Faz umas semanas que ando na rua pensando: uma em cada três pessoas aqui apoia a tortura, o extermínio de dissidentes, não acha repulsivo um vagão de metrô ou um estádio cantando “Ô bicharada/ Toma cuidado/ O Bolsonaro vai matar viado”. Ontem voltei de avião do Rio de Janeiro. Estava no assento 14 B. Como a fileira tem apenas três poltronas e eu não sou eleitor do Bolsonaro, a estatística me levou a conjecturar que meu braço direito ou o esquerdo devia estar roçando no braço de um entusiasta do golpe militar, de “fuzilar a petralhada”, de botar o presidente do Banco Central no pau de arara. 

A pergunta “Por que vocês não estão acreditando nele?” pressupõe que haja na sociedade brasileira um substrato iluminista e que se compreendêssemos o que “ele” fala ficaríamos repugnados. Esse foi um erro comum de muitos (eu, por exemplo) que passaram o primeiro turno apontando o que críamos ser os pontos mais fracos do candidato: as declarações racistas, machistas e homofóbicas. Bolsonaro só se fortaleceu, pois o capitão não está na frente “apesar” do autoritarismo, mas “por causa do”. Os pontos fracos eram os fortes.

Há quem minimize o peso dos ideais de Bolsonaro na escolha do eleitor e queira botar a liderança do candidato inteiramente na conta do antipetismo. Bem, hoje o antipetismo tem 11 outras opções na urna, das quais pelo menos a metade pode ser considerada de direita. Nenhuma paranoia, por mais lisérgica, pode sugerir que se João Amoêdo (Novo), Alckmin (PSDB), Henrique Meirelles (MDB), Álvaro Dias (Podemos), Eymael (DC) ou Cabo Daciolo (Patriotas) ganharem, o PT voltará ao poder. O argumento de que Bolsonaro é o candidato mais forte para derrotar Haddad (PT) no segundo turno tampouco convence. Alckmin venceria o petista com margem maior, de acordo com o Datafolha da última quinta.

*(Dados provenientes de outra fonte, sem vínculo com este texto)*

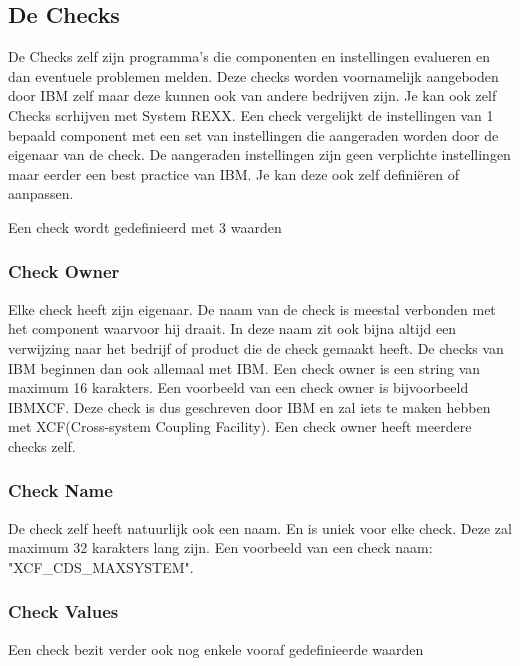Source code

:\subsection{De Checks}
\label{sec:z/OS Health Checker Checks}

De Checks zelf zijn programma's die componenten en instellingen evalueren en dan eventuele problemen melden. Deze checks worden voornamelijk aangeboden door IBM zelf maar deze kunnen ook van andere bedrijven zijn. Je kan ook zelf Checks scrhijven met System REXX. Een check vergelijkt de instellingen van 1 bepaald component met een set van instellingen die aangeraden worden door de eigenaar van de check. De aangeraden instellingen zijn geen verplichte instellingen maar eerder een best practice van IBM. Je kan deze ook zelf definiëren of aanpassen. \cite{Bezzi2010}

Een check wordt gedefinieerd met 3 waarden

\subsubsection{Check Owner}
\label{subsubsec:Check Owner}

Elke check heeft zijn eigenaar. De naam van de check is meestal verbonden met het component waarvoor hij draait. In deze naam zit ook bijna altijd een verwijzing naar het bedrijf of product die de check gemaakt heeft. De checks van IBM beginnen dan ook allemaal met IBM. Een check owner is een string van maximum 16 karakters. Een voorbeeld van een check owner is bijvoorbeeld IBMXCF. Deze check is dus geschreven door IBM en zal iets te maken hebben met XCF(Cross-system Coupling Facility). Een check owner heeft meerdere checks zelf. \cite{Bezzi2010}

\subsubsection{Check Name}
\label{subsubsec:Check Name}

De check zelf heeft natuurlijk ook een naam. En is uniek voor elke check. Deze zal maximum 32 karakters lang zijn. Een voorbeeld van een check naam: "XCF\_CDS\_MAXSYSTEM".

\subsubsection{Check Values}
\label{subsubsec:Check Values}

Een check bezit verder ook nog enkele vooraf gedefinieerde waarden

Esta coluna não pretende mudar o voto de ninguém, até porque 84% dos que dizem que votarão em Bolsonaro afirmam estar convictos. Só gostaria de, se possível, jogar uma luz sobre esta escolha: votar em Bolsonaro hoje não é votar contra o Haddad, o Lula, Che Guevara, Mao Tsé-tung e Karl Marx. É votar contra John Locke, Voltaire, Montesquieu, Adam Smith, Abraham Lincoln, Thomas Jefferson, Benjamin Franklin, Roosevelt e Churchill. Não é evitar que o Brasil se transforme em Cuba ou na Venezuela, é afastá-lo ainda mais dos Estados Unidos e da Europa, que se tornaram os lugares mais ricos e justos em toda a história da humanidade por terem criado e instituído os valores da democracia liberal, valores contra os quais Jair Bolsonaro vem lutando, com afinco, durante toda a sua vida pública.